WHAT TO WORK ON:
Among the entries below, find the lines that contain the string "availability". State only how many there are.

##### STORED DATA #####

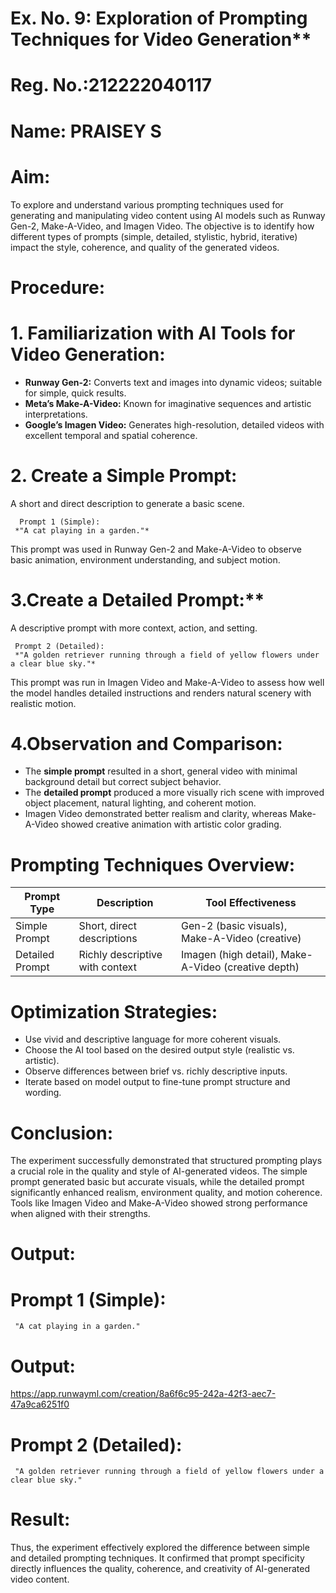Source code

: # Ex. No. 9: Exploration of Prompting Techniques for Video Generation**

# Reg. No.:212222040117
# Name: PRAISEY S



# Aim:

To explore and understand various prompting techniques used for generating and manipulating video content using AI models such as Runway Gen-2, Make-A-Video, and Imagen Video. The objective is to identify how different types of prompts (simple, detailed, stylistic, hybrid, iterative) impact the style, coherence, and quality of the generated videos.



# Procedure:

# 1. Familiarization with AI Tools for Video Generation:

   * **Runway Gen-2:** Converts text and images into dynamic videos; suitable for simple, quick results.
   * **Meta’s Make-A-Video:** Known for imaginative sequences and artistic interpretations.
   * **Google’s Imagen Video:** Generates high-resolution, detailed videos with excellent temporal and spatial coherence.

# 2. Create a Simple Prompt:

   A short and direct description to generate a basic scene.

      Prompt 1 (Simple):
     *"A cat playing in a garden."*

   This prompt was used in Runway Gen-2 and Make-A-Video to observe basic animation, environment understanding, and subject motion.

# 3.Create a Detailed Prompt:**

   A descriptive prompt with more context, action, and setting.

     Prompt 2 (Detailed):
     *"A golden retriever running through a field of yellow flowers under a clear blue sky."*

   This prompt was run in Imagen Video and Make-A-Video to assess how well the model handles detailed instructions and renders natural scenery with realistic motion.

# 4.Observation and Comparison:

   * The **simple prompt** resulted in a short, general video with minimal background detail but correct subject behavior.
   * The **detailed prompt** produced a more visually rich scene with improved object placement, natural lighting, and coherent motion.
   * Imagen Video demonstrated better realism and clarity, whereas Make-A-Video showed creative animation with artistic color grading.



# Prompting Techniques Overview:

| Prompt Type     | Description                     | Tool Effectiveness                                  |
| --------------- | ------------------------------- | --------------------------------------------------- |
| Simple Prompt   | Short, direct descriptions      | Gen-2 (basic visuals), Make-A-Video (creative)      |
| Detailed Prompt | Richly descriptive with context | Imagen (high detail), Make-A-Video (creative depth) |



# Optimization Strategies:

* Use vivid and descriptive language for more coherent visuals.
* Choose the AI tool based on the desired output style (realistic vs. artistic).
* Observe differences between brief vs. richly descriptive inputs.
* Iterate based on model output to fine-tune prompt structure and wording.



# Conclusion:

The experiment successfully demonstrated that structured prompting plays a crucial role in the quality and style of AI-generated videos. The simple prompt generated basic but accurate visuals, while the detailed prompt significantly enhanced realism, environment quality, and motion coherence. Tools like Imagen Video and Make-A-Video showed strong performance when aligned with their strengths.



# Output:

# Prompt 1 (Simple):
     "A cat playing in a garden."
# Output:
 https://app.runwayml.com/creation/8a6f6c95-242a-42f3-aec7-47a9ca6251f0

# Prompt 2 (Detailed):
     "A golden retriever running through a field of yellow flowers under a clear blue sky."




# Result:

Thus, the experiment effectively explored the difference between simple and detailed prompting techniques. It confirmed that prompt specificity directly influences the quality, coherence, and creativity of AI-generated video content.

#####
##### STORED DATA #####

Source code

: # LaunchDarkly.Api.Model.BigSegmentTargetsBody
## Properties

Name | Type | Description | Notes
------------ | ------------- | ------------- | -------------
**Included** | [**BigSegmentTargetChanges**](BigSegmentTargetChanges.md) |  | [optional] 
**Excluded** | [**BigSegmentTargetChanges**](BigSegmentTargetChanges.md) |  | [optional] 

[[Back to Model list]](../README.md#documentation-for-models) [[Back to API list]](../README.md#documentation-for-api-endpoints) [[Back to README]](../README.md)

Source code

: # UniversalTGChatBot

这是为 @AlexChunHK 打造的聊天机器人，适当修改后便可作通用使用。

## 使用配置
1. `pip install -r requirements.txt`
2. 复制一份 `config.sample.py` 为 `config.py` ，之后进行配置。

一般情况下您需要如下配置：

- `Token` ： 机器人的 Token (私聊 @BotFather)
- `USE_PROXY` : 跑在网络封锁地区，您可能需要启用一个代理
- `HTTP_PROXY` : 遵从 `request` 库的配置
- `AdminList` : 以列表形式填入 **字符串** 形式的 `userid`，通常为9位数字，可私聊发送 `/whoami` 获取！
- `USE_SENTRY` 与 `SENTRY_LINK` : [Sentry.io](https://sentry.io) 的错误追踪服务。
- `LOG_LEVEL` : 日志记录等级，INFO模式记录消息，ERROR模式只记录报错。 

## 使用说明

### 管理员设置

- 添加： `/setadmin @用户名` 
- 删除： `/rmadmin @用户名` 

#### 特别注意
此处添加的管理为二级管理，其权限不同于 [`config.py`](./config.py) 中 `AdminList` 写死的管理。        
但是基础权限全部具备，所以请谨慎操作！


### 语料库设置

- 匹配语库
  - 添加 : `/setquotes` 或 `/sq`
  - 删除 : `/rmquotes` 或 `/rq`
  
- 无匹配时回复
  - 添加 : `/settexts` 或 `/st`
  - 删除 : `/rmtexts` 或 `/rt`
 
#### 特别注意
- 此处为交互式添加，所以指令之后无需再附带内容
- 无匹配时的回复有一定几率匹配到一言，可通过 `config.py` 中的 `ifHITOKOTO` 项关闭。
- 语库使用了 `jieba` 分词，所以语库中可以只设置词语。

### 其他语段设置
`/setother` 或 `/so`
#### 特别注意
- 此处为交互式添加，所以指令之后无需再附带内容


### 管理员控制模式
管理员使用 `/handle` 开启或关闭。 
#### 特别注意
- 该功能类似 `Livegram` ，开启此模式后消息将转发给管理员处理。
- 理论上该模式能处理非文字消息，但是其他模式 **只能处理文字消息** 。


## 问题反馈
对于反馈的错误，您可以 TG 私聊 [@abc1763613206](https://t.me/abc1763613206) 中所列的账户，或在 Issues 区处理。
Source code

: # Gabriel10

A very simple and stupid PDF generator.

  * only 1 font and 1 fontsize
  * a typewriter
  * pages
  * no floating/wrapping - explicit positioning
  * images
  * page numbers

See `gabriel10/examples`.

#####
##### STORED DATA #####

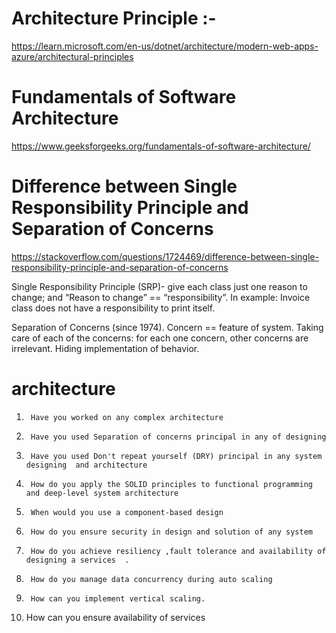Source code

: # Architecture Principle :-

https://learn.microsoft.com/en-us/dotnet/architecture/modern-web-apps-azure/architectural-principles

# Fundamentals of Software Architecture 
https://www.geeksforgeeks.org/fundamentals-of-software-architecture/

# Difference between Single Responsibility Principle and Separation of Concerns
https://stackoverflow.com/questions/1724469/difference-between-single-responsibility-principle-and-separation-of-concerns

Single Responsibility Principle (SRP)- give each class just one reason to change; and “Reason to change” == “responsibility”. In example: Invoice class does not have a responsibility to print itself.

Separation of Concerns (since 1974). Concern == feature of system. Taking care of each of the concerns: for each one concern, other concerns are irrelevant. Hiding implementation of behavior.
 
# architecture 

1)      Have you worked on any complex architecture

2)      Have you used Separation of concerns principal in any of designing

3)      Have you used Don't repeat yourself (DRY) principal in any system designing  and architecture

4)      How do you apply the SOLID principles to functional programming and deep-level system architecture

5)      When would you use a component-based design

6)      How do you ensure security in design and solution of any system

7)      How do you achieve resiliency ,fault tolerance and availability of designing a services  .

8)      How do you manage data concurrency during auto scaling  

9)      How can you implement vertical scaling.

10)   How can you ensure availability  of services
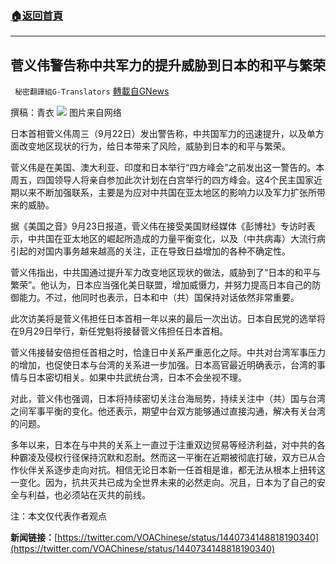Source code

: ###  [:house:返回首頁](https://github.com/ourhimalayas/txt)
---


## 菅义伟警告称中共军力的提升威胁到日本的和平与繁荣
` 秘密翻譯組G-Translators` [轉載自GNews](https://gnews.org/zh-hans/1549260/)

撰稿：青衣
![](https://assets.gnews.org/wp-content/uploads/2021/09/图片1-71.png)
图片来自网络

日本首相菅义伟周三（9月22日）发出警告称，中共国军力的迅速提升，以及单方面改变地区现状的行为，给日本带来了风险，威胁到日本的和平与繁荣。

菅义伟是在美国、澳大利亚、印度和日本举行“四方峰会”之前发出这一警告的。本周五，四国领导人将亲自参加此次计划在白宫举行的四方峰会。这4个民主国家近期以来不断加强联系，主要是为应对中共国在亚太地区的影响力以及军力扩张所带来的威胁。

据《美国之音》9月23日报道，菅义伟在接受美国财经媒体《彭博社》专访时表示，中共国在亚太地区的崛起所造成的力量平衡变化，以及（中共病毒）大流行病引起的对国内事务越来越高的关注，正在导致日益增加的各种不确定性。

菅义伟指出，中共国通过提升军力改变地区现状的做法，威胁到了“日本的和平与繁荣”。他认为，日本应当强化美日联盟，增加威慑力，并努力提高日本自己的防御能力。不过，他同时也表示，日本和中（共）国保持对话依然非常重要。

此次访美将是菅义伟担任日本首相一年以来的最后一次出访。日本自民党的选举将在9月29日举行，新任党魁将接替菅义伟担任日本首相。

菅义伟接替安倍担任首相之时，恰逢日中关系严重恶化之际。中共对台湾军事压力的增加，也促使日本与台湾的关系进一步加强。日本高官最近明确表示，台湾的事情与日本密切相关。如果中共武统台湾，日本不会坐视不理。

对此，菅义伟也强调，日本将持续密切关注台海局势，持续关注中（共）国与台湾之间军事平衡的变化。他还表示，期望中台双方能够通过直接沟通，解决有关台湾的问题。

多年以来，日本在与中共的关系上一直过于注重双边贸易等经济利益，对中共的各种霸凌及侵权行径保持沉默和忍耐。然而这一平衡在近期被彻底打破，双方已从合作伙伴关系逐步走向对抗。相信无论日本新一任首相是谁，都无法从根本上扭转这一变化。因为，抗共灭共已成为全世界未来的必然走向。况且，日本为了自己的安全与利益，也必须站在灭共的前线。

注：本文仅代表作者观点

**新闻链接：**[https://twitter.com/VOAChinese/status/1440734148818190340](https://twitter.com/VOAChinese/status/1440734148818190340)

#####

TASK OUTPUT:
2